*REQUIRED ACTION*
Locate, in the data below, the line that contains "Prcc is a PEG-like" and the line that contains "(parse-port port parser)"; reproduce exactly those two lines and every line between them, nothing more.

==== GIVEN ENTRIES

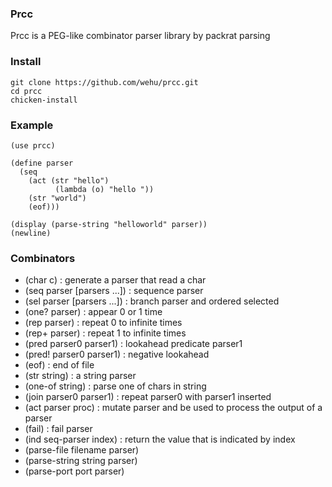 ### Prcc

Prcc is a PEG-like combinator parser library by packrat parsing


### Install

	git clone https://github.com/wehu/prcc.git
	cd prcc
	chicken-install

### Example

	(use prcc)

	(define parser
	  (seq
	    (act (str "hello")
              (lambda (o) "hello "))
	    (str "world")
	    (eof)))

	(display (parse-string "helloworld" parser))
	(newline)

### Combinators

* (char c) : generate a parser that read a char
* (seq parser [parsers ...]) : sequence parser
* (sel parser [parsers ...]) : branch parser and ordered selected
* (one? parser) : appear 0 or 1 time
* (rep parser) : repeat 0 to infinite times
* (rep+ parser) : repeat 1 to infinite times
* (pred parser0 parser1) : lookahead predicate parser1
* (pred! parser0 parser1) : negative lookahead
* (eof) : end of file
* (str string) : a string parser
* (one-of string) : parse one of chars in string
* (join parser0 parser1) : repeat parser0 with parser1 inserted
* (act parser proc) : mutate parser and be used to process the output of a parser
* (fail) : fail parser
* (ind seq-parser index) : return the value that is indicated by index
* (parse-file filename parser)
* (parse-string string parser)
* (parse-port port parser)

========
==== GIVEN ENTRIES

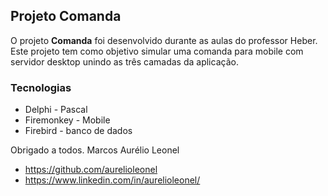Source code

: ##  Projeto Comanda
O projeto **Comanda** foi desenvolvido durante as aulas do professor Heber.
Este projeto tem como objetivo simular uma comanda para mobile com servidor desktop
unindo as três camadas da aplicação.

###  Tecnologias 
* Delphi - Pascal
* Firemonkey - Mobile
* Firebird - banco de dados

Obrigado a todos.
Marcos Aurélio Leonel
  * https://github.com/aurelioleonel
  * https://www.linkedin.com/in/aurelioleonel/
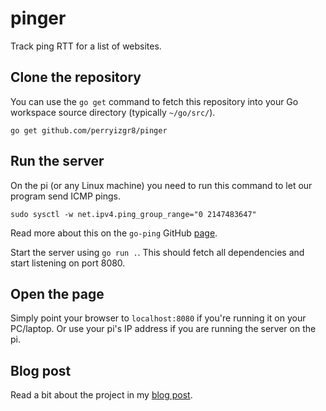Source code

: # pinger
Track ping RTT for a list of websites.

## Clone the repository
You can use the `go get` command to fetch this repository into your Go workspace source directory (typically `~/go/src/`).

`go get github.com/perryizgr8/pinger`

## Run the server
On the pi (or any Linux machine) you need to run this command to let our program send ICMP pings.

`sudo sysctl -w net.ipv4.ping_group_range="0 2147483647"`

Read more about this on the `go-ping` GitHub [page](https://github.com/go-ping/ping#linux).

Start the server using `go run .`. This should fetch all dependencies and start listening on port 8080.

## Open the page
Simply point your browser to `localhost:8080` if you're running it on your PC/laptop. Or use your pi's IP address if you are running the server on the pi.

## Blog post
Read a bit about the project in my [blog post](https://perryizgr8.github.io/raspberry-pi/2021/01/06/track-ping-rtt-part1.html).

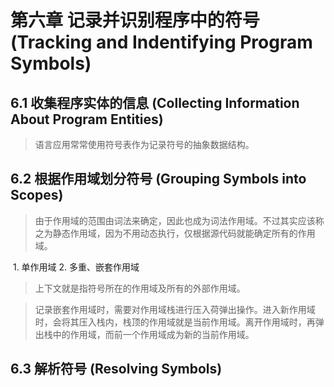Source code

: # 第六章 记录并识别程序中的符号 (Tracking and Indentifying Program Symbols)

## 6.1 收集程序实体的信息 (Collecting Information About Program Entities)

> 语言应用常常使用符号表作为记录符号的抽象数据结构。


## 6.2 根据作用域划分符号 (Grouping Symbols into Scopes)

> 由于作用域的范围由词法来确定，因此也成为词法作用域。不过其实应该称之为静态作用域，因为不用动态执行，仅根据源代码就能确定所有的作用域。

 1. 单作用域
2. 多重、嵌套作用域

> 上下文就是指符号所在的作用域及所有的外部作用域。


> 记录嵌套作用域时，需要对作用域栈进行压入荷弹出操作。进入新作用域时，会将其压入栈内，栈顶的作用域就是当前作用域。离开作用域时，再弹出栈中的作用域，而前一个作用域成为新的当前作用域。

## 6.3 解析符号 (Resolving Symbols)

========

*FINISHED TASK*
Prcc is a PEG-like combinator parser library by packrat parsing


### Install

	git clone https://github.com/wehu/prcc.git
	cd prcc
	chicken-install

### Example

	(use prcc)

	(define parser
	  (seq
	    (act (str "hello")
              (lambda (o) "hello "))
	    (str "world")
	    (eof)))

	(display (parse-string "helloworld" parser))
	(newline)

### Combinators

* (char c) : generate a parser that read a char
* (seq parser [parsers ...]) : sequence parser
* (sel parser [parsers ...]) : branch parser and ordered selected
* (one? parser) : appear 0 or 1 time
* (rep parser) : repeat 0 to infinite times
* (rep+ parser) : repeat 1 to infinite times
* (pred parser0 parser1) : lookahead predicate parser1
* (pred! parser0 parser1) : negative lookahead
* (eof) : end of file
* (str string) : a string parser
* (one-of string) : parse one of chars in string
* (join parser0 parser1) : repeat parser0 with parser1 inserted
* (act parser proc) : mutate parser and be used to process the output of a parser
* (fail) : fail parser
* (ind seq-parser index) : return the value that is indicated by index
* (parse-file filename parser)
* (parse-string string parser)
* (parse-port port parser)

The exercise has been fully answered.